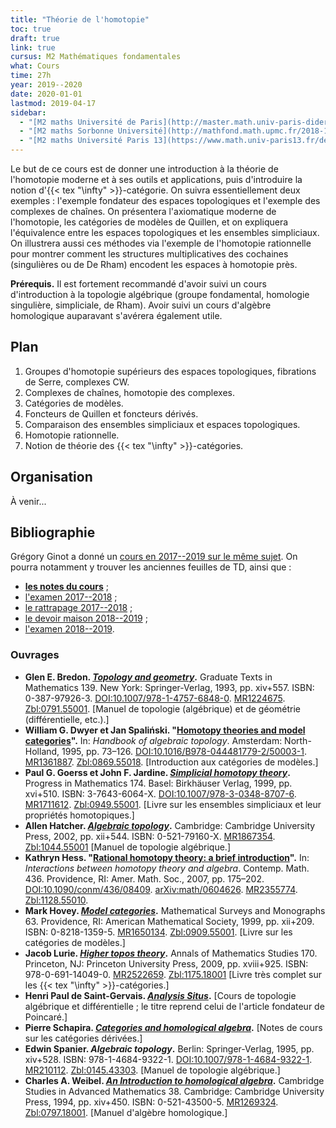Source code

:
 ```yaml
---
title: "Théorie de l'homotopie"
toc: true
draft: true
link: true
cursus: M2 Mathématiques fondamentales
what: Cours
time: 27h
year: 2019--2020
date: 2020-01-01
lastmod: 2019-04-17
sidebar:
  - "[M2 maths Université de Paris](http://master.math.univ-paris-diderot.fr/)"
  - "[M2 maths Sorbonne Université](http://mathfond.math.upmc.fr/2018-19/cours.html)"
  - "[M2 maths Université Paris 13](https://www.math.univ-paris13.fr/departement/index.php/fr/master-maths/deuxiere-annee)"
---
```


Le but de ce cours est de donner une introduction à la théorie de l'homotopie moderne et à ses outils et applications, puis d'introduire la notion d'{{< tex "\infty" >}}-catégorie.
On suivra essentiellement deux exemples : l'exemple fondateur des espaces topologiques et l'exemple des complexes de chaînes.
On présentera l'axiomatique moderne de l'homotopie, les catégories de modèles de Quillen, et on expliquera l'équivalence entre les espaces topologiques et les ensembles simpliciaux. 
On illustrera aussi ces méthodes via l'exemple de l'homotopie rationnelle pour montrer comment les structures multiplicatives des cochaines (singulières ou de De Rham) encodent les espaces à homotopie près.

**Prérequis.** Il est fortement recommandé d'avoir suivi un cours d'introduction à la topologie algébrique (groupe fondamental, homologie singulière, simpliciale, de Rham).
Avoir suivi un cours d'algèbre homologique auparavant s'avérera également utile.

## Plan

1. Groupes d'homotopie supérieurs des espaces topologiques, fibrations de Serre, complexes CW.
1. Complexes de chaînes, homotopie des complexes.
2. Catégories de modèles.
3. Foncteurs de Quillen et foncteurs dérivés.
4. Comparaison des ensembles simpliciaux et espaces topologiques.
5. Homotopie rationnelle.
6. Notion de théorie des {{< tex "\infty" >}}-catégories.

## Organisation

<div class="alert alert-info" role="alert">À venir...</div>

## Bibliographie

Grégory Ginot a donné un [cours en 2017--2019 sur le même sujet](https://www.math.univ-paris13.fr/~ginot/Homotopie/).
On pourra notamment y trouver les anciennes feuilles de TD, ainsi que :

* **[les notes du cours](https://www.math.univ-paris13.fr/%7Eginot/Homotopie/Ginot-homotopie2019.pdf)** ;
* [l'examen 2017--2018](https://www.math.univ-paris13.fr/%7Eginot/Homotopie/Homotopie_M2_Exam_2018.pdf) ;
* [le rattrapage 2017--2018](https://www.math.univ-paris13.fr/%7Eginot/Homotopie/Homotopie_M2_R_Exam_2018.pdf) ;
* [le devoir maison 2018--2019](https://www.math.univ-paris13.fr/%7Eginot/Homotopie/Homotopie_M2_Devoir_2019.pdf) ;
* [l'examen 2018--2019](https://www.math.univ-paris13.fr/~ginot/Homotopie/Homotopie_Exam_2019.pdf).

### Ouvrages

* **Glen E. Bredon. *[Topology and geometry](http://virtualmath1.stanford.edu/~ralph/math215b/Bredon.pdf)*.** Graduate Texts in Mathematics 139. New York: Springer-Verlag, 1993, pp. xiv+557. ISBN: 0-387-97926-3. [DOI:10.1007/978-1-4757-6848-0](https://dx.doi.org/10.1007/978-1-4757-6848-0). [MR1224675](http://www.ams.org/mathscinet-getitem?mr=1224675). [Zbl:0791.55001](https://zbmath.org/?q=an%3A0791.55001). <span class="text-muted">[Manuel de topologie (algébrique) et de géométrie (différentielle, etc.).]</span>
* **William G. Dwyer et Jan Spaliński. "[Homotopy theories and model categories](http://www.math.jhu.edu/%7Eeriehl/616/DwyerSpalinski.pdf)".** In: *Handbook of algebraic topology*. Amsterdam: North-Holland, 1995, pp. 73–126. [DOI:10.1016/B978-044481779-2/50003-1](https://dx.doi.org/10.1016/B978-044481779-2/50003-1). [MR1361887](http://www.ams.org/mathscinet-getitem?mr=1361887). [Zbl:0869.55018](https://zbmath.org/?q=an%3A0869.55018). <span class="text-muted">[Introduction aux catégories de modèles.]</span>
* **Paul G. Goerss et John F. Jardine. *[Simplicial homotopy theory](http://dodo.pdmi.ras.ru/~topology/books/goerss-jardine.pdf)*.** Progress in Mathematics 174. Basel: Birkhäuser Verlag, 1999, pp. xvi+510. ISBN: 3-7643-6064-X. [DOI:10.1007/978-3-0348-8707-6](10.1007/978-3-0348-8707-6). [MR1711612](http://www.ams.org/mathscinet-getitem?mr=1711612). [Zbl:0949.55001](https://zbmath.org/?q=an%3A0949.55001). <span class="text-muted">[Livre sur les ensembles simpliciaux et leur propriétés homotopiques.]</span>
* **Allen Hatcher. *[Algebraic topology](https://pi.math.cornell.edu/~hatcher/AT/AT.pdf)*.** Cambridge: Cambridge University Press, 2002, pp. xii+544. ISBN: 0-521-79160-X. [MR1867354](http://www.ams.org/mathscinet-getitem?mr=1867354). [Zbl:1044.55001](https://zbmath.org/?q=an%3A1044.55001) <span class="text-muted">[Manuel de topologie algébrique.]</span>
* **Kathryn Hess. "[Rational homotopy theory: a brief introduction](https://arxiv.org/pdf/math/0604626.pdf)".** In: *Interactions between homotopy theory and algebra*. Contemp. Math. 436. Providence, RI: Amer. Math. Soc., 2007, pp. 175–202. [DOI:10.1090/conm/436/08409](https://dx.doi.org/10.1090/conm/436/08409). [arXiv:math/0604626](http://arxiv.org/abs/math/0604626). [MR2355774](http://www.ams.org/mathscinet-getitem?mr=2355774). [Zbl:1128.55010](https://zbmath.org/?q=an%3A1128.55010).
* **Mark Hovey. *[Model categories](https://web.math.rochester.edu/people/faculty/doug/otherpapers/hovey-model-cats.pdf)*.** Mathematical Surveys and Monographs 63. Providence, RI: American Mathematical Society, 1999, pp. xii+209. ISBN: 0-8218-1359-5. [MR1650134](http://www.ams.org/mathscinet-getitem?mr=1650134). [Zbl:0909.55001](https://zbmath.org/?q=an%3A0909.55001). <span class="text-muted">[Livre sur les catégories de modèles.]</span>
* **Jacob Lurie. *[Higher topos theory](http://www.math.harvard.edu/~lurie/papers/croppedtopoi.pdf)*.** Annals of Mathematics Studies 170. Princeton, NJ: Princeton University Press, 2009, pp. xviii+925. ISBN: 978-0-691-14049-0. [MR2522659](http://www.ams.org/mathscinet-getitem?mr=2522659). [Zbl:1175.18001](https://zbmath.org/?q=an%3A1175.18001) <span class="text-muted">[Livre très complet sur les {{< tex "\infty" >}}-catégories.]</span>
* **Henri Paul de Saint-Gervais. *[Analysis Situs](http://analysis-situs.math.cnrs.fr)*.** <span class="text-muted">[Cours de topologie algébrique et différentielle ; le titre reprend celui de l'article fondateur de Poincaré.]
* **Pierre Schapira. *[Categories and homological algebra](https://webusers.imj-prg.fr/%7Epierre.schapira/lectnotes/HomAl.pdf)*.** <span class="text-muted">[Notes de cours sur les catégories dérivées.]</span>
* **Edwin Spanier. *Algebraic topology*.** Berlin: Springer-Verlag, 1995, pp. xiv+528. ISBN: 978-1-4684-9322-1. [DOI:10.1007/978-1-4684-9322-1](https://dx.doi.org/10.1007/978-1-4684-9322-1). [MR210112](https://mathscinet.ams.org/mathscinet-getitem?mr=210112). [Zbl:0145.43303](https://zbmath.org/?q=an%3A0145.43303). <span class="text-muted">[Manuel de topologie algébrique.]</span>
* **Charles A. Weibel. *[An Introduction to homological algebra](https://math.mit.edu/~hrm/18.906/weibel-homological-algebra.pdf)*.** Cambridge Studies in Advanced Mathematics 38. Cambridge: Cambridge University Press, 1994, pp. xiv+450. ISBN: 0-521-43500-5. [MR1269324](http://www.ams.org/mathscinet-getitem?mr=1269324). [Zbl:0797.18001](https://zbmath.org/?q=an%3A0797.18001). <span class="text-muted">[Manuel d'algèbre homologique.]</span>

* * *

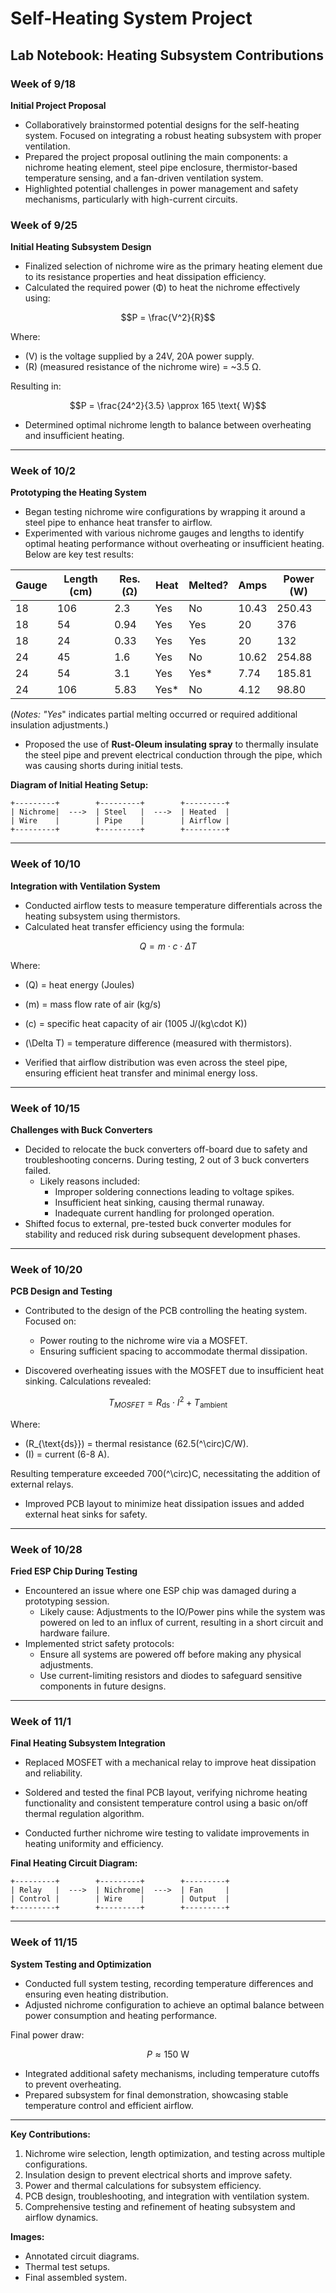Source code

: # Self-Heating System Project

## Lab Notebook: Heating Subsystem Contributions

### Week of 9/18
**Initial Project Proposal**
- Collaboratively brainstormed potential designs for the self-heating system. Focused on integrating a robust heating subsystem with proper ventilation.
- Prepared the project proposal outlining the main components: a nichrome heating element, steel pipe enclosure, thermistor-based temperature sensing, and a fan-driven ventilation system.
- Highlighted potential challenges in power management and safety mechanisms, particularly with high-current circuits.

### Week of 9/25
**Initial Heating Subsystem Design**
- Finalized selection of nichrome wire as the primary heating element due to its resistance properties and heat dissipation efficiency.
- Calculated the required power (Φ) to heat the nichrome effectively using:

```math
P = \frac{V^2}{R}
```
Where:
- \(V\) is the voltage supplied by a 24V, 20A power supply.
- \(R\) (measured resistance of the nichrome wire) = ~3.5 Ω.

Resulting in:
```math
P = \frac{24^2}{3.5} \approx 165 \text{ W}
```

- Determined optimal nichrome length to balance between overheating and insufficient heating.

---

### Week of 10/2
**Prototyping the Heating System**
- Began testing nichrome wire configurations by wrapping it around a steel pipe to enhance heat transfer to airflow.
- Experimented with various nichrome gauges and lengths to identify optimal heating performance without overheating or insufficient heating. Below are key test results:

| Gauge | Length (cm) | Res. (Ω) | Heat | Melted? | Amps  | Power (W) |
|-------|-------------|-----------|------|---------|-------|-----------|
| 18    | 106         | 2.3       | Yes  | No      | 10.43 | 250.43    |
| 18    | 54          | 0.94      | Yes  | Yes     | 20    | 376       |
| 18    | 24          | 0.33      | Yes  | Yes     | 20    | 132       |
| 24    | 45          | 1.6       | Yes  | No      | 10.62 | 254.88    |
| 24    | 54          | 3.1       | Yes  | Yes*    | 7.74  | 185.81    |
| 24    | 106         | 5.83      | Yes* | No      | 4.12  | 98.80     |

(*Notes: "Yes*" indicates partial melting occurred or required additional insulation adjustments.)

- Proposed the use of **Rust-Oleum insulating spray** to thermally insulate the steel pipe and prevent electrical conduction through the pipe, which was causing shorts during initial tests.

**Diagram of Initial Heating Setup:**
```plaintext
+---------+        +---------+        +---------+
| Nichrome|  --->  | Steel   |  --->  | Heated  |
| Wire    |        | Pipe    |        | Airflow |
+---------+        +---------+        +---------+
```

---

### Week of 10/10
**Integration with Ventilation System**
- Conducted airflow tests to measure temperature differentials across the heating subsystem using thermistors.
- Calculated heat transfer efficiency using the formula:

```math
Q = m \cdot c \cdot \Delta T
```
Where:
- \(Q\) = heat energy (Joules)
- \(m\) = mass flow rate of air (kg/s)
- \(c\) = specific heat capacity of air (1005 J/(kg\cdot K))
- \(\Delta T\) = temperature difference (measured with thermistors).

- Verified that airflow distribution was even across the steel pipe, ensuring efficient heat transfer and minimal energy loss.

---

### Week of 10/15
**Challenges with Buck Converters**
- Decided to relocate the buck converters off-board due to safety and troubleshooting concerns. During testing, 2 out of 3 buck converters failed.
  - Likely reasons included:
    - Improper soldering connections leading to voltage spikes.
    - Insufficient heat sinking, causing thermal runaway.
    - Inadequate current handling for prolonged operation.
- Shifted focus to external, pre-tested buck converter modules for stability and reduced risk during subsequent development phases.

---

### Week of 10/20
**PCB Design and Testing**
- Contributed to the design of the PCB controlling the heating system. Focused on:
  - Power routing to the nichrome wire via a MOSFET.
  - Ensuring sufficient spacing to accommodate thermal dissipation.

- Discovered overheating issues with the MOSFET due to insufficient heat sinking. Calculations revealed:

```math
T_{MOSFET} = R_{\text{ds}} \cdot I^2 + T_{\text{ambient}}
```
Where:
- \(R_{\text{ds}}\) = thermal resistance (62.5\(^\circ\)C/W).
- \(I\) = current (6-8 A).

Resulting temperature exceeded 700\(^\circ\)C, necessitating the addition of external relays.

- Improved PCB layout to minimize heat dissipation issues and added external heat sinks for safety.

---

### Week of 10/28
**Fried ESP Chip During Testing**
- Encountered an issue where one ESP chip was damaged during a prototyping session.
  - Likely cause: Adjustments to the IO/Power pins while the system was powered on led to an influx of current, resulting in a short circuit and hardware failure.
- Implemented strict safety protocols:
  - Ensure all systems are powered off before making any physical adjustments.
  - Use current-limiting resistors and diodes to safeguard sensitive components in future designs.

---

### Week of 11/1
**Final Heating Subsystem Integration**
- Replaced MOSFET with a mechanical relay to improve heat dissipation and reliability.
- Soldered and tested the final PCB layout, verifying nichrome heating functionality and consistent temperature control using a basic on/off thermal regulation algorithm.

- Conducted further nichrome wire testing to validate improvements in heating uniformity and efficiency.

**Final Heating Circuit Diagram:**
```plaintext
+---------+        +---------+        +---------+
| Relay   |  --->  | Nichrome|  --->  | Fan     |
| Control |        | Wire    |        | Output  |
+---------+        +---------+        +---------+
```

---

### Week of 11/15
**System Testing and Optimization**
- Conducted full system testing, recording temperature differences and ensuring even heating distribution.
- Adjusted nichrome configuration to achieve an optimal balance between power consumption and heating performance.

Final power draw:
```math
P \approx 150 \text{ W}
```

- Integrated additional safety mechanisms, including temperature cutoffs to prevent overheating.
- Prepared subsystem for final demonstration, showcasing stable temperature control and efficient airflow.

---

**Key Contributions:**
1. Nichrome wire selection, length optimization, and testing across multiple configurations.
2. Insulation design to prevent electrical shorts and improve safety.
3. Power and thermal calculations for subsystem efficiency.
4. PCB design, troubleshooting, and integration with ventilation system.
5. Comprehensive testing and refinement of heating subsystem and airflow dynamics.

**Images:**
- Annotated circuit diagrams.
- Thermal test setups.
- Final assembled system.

- _YOUR OBJECTIVE_: Line count for the word "espaces": tally the lines of the records above that hold it and give only that figure.

- _SOLVED EXERCISE_: 5